Starting as a family of small-time cattle rustlers, the Cachiros became one of Honduras’ largest transport groups, with a net worth close to $1 billion. They supplied cocaine and other drugs to Mexico’s Sinaloa Cartel and had ties to the Colombian criminal organization the Rastrojos.

SEE ALSO: Wild West of Honduras: Home to Narcos and Their Politicians

Buying cocaine from Colombian organizations, the Cachiros controlled lucrative trafficking routes, using powerful connections in the military, police and politics to their advantage — particularly in their former stronghold of Colón.

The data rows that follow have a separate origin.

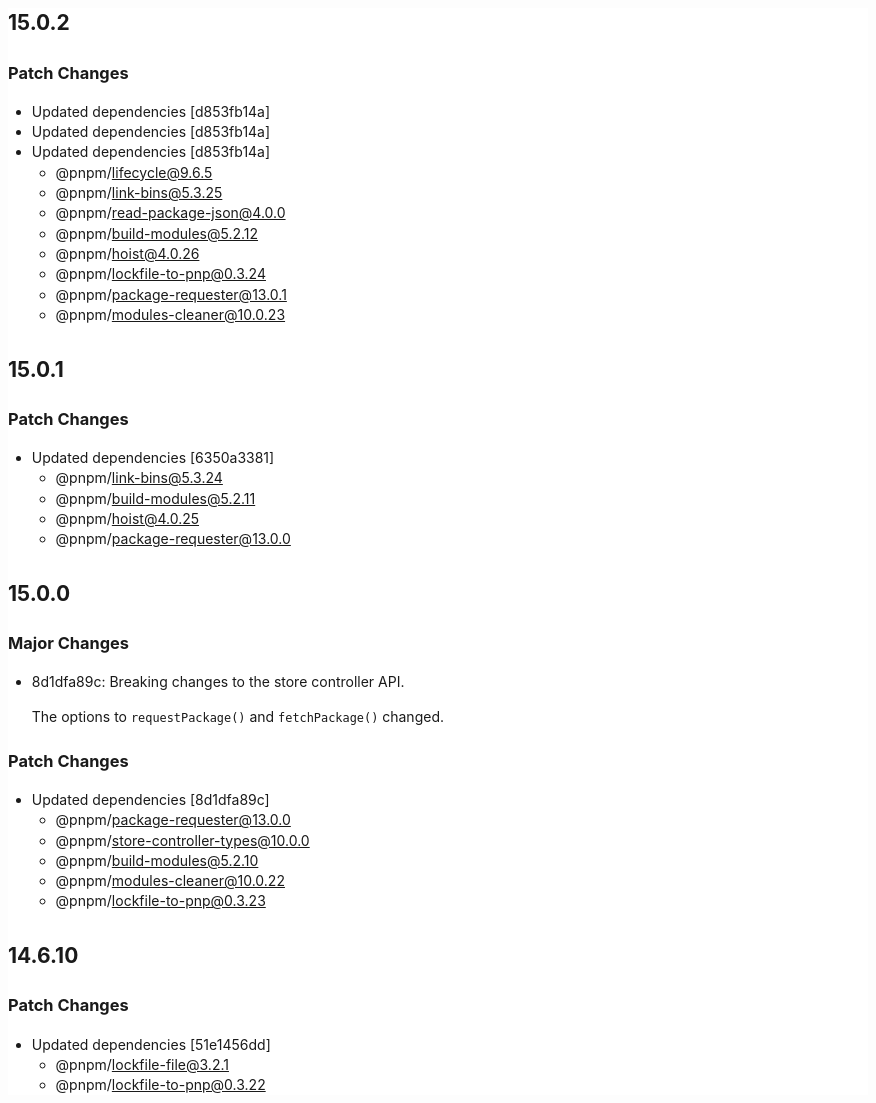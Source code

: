 ## 15.0.2

### Patch Changes

- Updated dependencies [d853fb14a]
- Updated dependencies [d853fb14a]
- Updated dependencies [d853fb14a]
  - @pnpm/lifecycle@9.6.5
  - @pnpm/link-bins@5.3.25
  - @pnpm/read-package-json@4.0.0
  - @pnpm/build-modules@5.2.12
  - @pnpm/hoist@4.0.26
  - @pnpm/lockfile-to-pnp@0.3.24
  - @pnpm/package-requester@13.0.1
  - @pnpm/modules-cleaner@10.0.23

## 15.0.1

### Patch Changes

- Updated dependencies [6350a3381]
  - @pnpm/link-bins@5.3.24
  - @pnpm/build-modules@5.2.11
  - @pnpm/hoist@4.0.25
  - @pnpm/package-requester@13.0.0

## 15.0.0

### Major Changes

- 8d1dfa89c: Breaking changes to the store controller API.

  The options to `requestPackage()` and `fetchPackage()` changed.

### Patch Changes

- Updated dependencies [8d1dfa89c]
  - @pnpm/package-requester@13.0.0
  - @pnpm/store-controller-types@10.0.0
  - @pnpm/build-modules@5.2.10
  - @pnpm/modules-cleaner@10.0.22
  - @pnpm/lockfile-to-pnp@0.3.23

## 14.6.10

### Patch Changes

- Updated dependencies [51e1456dd]
  - @pnpm/lockfile-file@3.2.1
  - @pnpm/lockfile-to-pnp@0.3.22
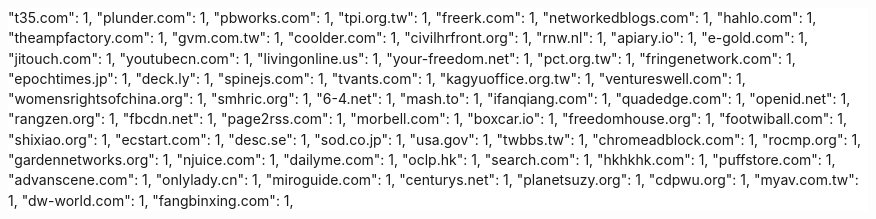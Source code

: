   "t35.com": 1, 
  "plunder.com": 1, 
  "pbworks.com": 1, 
  "tpi.org.tw": 1, 
  "freerk.com": 1, 
  "networkedblogs.com": 1, 
  "hahlo.com": 1, 
  "theampfactory.com": 1, 
  "gvm.com.tw": 1, 
  "coolder.com": 1, 
  "civilhrfront.org": 1, 
  "rnw.nl": 1, 
  "apiary.io": 1, 
  "e-gold.com": 1, 
  "jitouch.com": 1, 
  "youtubecn.com": 1, 
  "livingonline.us": 1, 
  "your-freedom.net": 1, 
  "pct.org.tw": 1, 
  "fringenetwork.com": 1, 
  "epochtimes.jp": 1, 
  "deck.ly": 1, 
  "spinejs.com": 1, 
  "tvants.com": 1, 
  "kagyuoffice.org.tw": 1, 
  "ventureswell.com": 1, 
  "womensrightsofchina.org": 1, 
  "smhric.org": 1, 
  "6-4.net": 1, 
  "mash.to": 1, 
  "ifanqiang.com": 1, 
  "quadedge.com": 1, 
  "openid.net": 1, 
  "rangzen.org": 1, 
  "fbcdn.net": 1, 
  "page2rss.com": 1, 
  "morbell.com": 1, 
  "boxcar.io": 1, 
  "freedomhouse.org": 1, 
  "footwiball.com": 1, 
  "shixiao.org": 1, 
  "ecstart.com": 1, 
  "desc.se": 1, 
  "sod.co.jp": 1, 
  "usa.gov": 1, 
  "twbbs.tw": 1, 
  "chromeadblock.com": 1, 
  "rocmp.org": 1, 
  "gardennetworks.org": 1, 
  "njuice.com": 1, 
  "dailyme.com": 1, 
  "oclp.hk": 1, 
  "search.com": 1, 
  "hkhkhk.com": 1, 
  "puffstore.com": 1, 
  "advanscene.com": 1, 
  "onlylady.cn": 1, 
  "miroguide.com": 1, 
  "centurys.net": 1, 
  "planetsuzy.org": 1, 
  "cdpwu.org": 1, 
  "myav.com.tw": 1, 
  "dw-world.com": 1, 
  "fangbinxing.com": 1, 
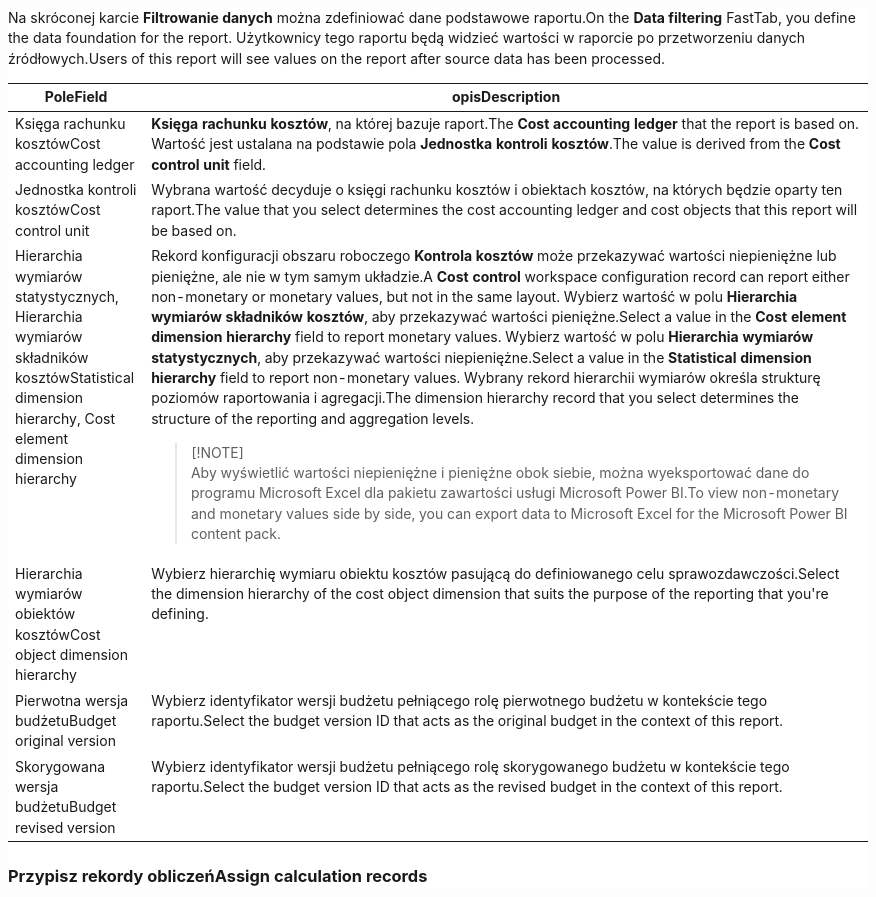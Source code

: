<span data-ttu-id="eeadb-132">Na skróconej karcie **Filtrowanie danych** można zdefiniować dane podstawowe raportu.</span><span class="sxs-lookup"><span data-stu-id="eeadb-132">On the **Data filtering** FastTab, you define the data foundation for the report.</span></span> <span data-ttu-id="eeadb-133">Użytkownicy tego raportu będą widzieć wartości w raporcie po przetworzeniu danych źródłowych.</span><span class="sxs-lookup"><span data-stu-id="eeadb-133">Users of this report will see values on the report after source data has been processed.</span></span>

| <span data-ttu-id="eeadb-134">Pole</span><span class="sxs-lookup"><span data-stu-id="eeadb-134">Field</span></span>                                                             | <span data-ttu-id="eeadb-135">opis</span><span class="sxs-lookup"><span data-stu-id="eeadb-135">Description</span></span> |
|-------------------------------------------------------------------|-------------|
| <span data-ttu-id="eeadb-136">Księga rachunku kosztów</span><span class="sxs-lookup"><span data-stu-id="eeadb-136">Cost accounting ledger</span></span>                                            | <span data-ttu-id="eeadb-137">**Księga rachunku kosztów**, na której bazuje raport.</span><span class="sxs-lookup"><span data-stu-id="eeadb-137">The **Cost accounting ledger** that the report is based on.</span></span> <span data-ttu-id="eeadb-138">Wartość jest ustalana na podstawie pola **Jednostka kontroli kosztów**.</span><span class="sxs-lookup"><span data-stu-id="eeadb-138">The value is derived from the **Cost control unit** field.</span></span> |
| <span data-ttu-id="eeadb-139">Jednostka kontroli kosztów</span><span class="sxs-lookup"><span data-stu-id="eeadb-139">Cost control unit</span></span>                                                 | <span data-ttu-id="eeadb-140">Wybrana wartość decyduje o księgi rachunku kosztów i obiektach kosztów, na których będzie oparty ten raport.</span><span class="sxs-lookup"><span data-stu-id="eeadb-140">The value that you select determines the cost accounting ledger and cost objects that this report will be based on.</span></span> |
| <span data-ttu-id="eeadb-141">Hierarchia wymiarów statystycznych, Hierarchia wymiarów składników kosztów</span><span class="sxs-lookup"><span data-stu-id="eeadb-141">Statistical dimension hierarchy, Cost element dimension hierarchy</span></span> | <span data-ttu-id="eeadb-142">Rekord konfiguracji obszaru roboczego **Kontrola kosztów** może przekazywać wartości niepieniężne lub pieniężne, ale nie w tym samym układzie.</span><span class="sxs-lookup"><span data-stu-id="eeadb-142">A **Cost control** workspace configuration record can report either non-monetary or monetary values, but not in the same layout.</span></span> <span data-ttu-id="eeadb-143">Wybierz wartość w polu **Hierarchia wymiarów składników kosztów**, aby przekazywać wartości pieniężne.</span><span class="sxs-lookup"><span data-stu-id="eeadb-143">Select a value in the **Cost element dimension hierarchy** field to report monetary values.</span></span> <span data-ttu-id="eeadb-144">Wybierz wartość w polu **Hierarchia wymiarów statystycznych**, aby przekazywać wartości niepieniężne.</span><span class="sxs-lookup"><span data-stu-id="eeadb-144">Select a value in the **Statistical dimension hierarchy** field to report non-monetary values.</span></span> <span data-ttu-id="eeadb-145">Wybrany rekord hierarchii wymiarów określa strukturę poziomów raportowania i agregacji.</span><span class="sxs-lookup"><span data-stu-id="eeadb-145">The dimension hierarchy record that you select determines the structure of the reporting and aggregation levels.</span></span><blockquote>[!NOTE]<br><span data-ttu-id="eeadb-146">Aby wyświetlić wartości niepieniężne i pieniężne obok siebie, można wyeksportować dane do programu Microsoft Excel dla pakietu zawartości usługi Microsoft Power BI.</span><span class="sxs-lookup"><span data-stu-id="eeadb-146">To view non-monetary and monetary values side by side, you can export data to Microsoft Excel for the Microsoft Power BI content pack.</span></span></blockquote> |
| <span data-ttu-id="eeadb-147">Hierarchia wymiarów obiektów kosztów</span><span class="sxs-lookup"><span data-stu-id="eeadb-147">Cost object dimension hierarchy</span></span>                                   | <span data-ttu-id="eeadb-148">Wybierz hierarchię wymiaru obiektu kosztów pasującą do definiowanego celu sprawozdawczości.</span><span class="sxs-lookup"><span data-stu-id="eeadb-148">Select the dimension hierarchy of the cost object dimension that suits the purpose of the reporting that you're defining.</span></span> |
| <span data-ttu-id="eeadb-149">Pierwotna wersja budżetu</span><span class="sxs-lookup"><span data-stu-id="eeadb-149">Budget original version</span></span>                                           | <span data-ttu-id="eeadb-150">Wybierz identyfikator wersji budżetu pełniącego rolę pierwotnego budżetu w kontekście tego raportu.</span><span class="sxs-lookup"><span data-stu-id="eeadb-150">Select the budget version ID that acts as the original budget in the context of this report.</span></span> |
| <span data-ttu-id="eeadb-151">Skorygowana wersja budżetu</span><span class="sxs-lookup"><span data-stu-id="eeadb-151">Budget revised version</span></span>                                            | <span data-ttu-id="eeadb-152">Wybierz identyfikator wersji budżetu pełniącego rolę skorygowanego budżetu w kontekście tego raportu.</span><span class="sxs-lookup"><span data-stu-id="eeadb-152">Select the budget version ID that acts as the revised budget in the context of this report.</span></span> |

### <a name="assign-calculation-records"></a><span data-ttu-id="eeadb-153">Przypisz rekordy obliczeń</span><span class="sxs-lookup"><span data-stu-id="eeadb-153">Assign calculation records</span></span>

From around 2013, US authorities began to pursue the group. As InSight Crime previously reported, members of the organization turned themselves in between 2013 and 2015, leading to the cartel’s decline.

Despite this, arrests of Cachiros associates involved in money laundering, which is more difficult to detect and target than the transnational cocaine trafficking the Cachiros previously oversaw, continue to occur.

In April of last year, five associates were found guilty of having laundered more than 700 million lempiras (just short of $29 million) for the group. They had been creating shell companies, which received money for no economic or legal justification.

In 2017, InSight Crime reported how authorities in Honduras had seized millions of dollars worth of property linked to the debilitated criminal structure, identifying several individuals tied to suspicious business and real estate transactions with Marlene Isabel Cruz Quintanilla, the wife of Javier Rivera Maradiaga.

At their peak, the Cachiros commanded territory stretching east to Gracias a Dios, south to Olancho and west to the region’s criminal hub, the city of San Pedro Sula.

Last month’s intervention saw authorities carry out operations in the western departments of Copán, Cortés and Lempira. As InSight Crime reported in 2019, western Honduras is a region that has traditionally been associated with clandestine routes for all types of contraband, including drugs.